Some day these positive images of hydrogen -- a major component of water and the most plentiful element in the universe -- may erase the more vivid negative ones: the Hindenburg dirigible exploding in flames, the hydrogen bomb, dangerous rocket fuel.

Odorless, tasteless, and -- if derived from water through the process of electrolysis -- an inexhaustible resource, many futurists and hydrogen proponents regard it as the ultimate fuel of the future. "People want the feeling there is a renewable energy source, and hydrogen is being recognized as the ultimate renewable energy," says Vahe Kludjian, manager-developmental research for Mazda Research and Development of North America.

But questions about safety, high costs, lack of a distribution infrastructure, on-board storage -- and the lack of a high-powered lobbying group -- have made hydrogen a minor player in the alternative fuels race. That may be changing. Environmental activists worried about carbon-dioxide-induced global warming and a few powerful friends in Washington, DC, are starting to pump up hydrogen's future as an alternative fuel. A steady stream of technical advances isn't hurting, either. At their worst, hydrogen-powered vehicles can drive as far and fast as EVs, and in some cases much farther.

Rep. Robert Walker (R-PA), the new chairman of the Federal Science, Space and Technology Committee, is a long-time hydrogen advocate and is using his power to push a bill, the Hydrogen Future Act, that would earmark $100 million in federal funds for hydrogen research and development projects over the next several years.
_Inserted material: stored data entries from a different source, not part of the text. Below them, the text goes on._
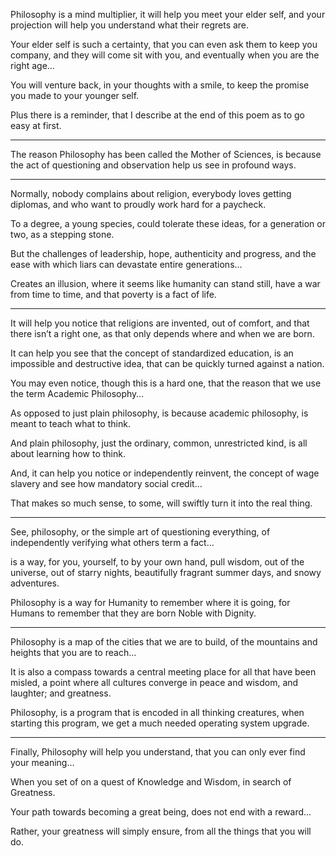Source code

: Philosophy is a mind multiplier, it will help you meet your elder self,
and your projection will help you understand what their regrets are.

Your elder self is such a certainty, that you can even ask them to keep you company,
and they will come sit with you, and eventually when you are the right age...

You will venture back, in your thoughts with a smile,
to keep the promise you made to your younger self.

Plus there is a reminder,
that I describe at the end of this poem as to go easy at first.

---

The reason Philosophy has been called the Mother of Sciences,
is because the act of questioning and observation help us see in profound ways.

---

Normally, nobody complains about religion, everybody loves getting diplomas,
and who want to proudly work hard for a paycheck.

To a degree, a young species, could tolerate these ideas,
for a generation or two, as a stepping stone.

But the challenges of leadership, hope, authenticity and progress,
and the ease with which liars can devastate entire generations…

Creates an illusion, where it seems like humanity can stand still,
have a war from time to time, and that poverty is a fact of life.


---


It will help you notice that religions are invented, out of comfort,
and that there isn’t a right one, as that only depends where and when we are born.

It can help you see that the concept of standardized education,
is an impossible and destructive idea, that can be quickly turned against a nation.

You may even notice, though this is a hard one,
that the reason that we use the term Academic Philosophy…

As opposed to just plain philosophy, is because academic philosophy,
is meant to teach what to think.

And plain philosophy, just the ordinary, common, unrestricted kind,
is all about learning how to think.

And, it can help you notice or independently reinvent,
the concept of wage slavery and see how mandatory social credit…

That makes so much sense, to some,
will swiftly turn it into the real thing.

---

See, philosophy, or the simple art of questioning everything,
of independently verifying what others term a fact…

is a way, for you, yourself, to by your own hand, pull wisdom, out of the universe,
out of starry nights, beautifully fragrant summer days, and snowy adventures.

Philosophy is a way for Humanity to remember where it is going,
for Humans to remember that they are born Noble with Dignity.

---

Philosophy is a map of the cities that we are to build,
of the mountains and heights that you are to reach…

It is also a compass towards a central meeting place for all that have been misled,
a point where all cultures converge in peace and wisdom, and laughter; and greatness.

Philosophy, is a program that is encoded in all thinking creatures,
when starting this program, we get a much needed operating system upgrade.

---

Finally, Philosophy will help you understand,
that you can only ever find your meaning...

When you set of on a quest of Knowledge and Wisdom,
in search of Greatness.

Your path towards becoming a great being,
does not end with a reward...

Rather, your greatness will simply ensure,
from all the things that you will do.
The House passed a similar bill last year, but it was killed in the Senate. This year, prospects for passage by both chambers is reportedly better, thanks in part to another powerful supporter, Sen. Tom Harkin (D-IA).

According to attendees of the 6th annual Hydrogen Association meeting in Virginia last month, Rep. Walker gave a passionate speech supporting more hydrogen research, and proponents now are aglow with the prospects of increased funding from what is known as the Walker Bill.
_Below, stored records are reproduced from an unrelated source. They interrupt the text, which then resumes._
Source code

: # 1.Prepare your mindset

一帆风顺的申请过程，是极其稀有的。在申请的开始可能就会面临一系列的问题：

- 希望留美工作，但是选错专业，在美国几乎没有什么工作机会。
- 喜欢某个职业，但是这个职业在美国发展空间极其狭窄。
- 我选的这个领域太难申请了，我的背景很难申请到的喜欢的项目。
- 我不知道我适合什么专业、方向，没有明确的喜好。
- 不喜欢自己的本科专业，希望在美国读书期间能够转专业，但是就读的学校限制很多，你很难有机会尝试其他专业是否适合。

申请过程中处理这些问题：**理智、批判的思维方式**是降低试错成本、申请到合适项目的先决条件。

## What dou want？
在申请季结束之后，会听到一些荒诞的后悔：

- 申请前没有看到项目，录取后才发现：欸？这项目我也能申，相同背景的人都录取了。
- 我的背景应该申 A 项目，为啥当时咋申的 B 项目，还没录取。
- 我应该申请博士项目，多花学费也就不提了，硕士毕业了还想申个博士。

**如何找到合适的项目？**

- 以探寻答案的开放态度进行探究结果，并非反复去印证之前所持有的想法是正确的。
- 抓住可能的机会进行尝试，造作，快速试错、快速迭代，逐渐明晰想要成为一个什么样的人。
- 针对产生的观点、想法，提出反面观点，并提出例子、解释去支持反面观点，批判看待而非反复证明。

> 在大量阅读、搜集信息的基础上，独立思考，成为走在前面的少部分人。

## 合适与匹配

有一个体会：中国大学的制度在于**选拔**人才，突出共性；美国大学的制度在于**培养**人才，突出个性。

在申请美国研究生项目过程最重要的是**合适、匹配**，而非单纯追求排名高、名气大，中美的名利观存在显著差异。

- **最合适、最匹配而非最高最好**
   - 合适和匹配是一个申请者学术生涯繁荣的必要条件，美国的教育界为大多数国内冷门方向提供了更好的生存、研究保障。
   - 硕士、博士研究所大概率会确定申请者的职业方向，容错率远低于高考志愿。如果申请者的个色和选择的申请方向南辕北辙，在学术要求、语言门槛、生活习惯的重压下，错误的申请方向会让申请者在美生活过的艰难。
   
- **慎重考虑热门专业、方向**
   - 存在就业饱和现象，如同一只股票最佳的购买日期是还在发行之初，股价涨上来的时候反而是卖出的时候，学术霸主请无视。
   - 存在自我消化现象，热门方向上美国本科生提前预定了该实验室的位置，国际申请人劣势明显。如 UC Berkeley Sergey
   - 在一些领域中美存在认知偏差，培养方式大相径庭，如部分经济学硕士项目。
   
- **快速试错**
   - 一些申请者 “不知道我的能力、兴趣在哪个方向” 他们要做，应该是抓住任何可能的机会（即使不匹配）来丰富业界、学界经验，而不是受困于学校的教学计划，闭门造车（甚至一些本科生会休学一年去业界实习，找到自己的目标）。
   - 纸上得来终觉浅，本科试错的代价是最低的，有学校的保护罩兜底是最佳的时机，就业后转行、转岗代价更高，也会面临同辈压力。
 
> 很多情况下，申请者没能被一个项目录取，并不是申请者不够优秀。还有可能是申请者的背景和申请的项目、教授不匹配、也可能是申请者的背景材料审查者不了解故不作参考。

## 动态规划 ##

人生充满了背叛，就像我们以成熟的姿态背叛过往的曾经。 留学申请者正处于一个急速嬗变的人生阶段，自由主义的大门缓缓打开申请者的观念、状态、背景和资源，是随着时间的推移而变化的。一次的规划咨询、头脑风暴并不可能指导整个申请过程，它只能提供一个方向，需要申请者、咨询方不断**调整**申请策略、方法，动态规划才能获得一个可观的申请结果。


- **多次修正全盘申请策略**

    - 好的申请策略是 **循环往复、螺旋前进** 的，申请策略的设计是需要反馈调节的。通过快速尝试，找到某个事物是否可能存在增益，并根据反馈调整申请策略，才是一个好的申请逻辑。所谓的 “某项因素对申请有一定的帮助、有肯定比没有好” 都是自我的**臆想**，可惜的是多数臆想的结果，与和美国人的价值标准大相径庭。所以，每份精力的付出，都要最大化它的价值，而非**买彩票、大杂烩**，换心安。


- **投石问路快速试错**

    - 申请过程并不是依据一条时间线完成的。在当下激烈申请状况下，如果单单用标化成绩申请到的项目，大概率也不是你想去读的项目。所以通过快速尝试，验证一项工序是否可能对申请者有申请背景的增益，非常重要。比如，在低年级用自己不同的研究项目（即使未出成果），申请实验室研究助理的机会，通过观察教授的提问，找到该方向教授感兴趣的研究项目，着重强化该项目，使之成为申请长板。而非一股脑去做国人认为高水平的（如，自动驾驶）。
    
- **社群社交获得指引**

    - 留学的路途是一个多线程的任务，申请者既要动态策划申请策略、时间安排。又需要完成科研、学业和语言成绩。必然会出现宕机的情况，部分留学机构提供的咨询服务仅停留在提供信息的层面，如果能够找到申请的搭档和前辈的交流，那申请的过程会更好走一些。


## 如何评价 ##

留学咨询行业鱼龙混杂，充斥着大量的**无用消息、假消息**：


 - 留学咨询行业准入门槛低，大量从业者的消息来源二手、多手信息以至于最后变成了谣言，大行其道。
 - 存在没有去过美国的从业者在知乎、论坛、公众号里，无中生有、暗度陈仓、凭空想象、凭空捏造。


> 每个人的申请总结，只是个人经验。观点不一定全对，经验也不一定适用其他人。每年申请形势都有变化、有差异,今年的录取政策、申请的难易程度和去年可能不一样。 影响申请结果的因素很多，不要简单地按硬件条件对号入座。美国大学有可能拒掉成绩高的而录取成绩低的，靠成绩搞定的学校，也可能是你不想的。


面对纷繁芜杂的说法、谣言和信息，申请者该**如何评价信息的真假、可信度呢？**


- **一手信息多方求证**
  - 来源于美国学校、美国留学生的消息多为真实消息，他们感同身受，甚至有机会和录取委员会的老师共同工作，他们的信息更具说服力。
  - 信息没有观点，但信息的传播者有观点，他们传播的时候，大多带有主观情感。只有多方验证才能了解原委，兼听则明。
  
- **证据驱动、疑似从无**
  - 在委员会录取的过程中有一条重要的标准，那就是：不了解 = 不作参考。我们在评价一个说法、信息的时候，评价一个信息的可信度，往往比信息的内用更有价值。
One industry insider says the bill could boost U.S. hydrogen research funding from about $10 million to $25 million per year.
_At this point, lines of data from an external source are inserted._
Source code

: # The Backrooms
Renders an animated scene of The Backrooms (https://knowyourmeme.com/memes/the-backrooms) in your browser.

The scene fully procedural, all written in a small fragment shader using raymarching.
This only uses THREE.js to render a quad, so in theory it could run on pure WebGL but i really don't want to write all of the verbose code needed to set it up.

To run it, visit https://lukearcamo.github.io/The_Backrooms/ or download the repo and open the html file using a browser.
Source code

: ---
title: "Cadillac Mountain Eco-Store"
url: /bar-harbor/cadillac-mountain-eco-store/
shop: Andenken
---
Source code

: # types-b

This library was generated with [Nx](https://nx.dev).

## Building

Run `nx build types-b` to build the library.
Interest in hydrogen as a fuel is especially keen outside the U.S., where carbon dioxide and its potential to produce global warming is considered a serious environmental threat. Industry sources say funding for hydrogen-fueled vehicle research all over the world increased over 15% last year to about $55 million.

Japan's Ministry of international Trade and Industry (MITI) is currently engaged in a global hydrogen transportation and utilization systems project known as WENET (World Energy Network), and hydrogen production and utilization projects are currently under way in Canada and Germany.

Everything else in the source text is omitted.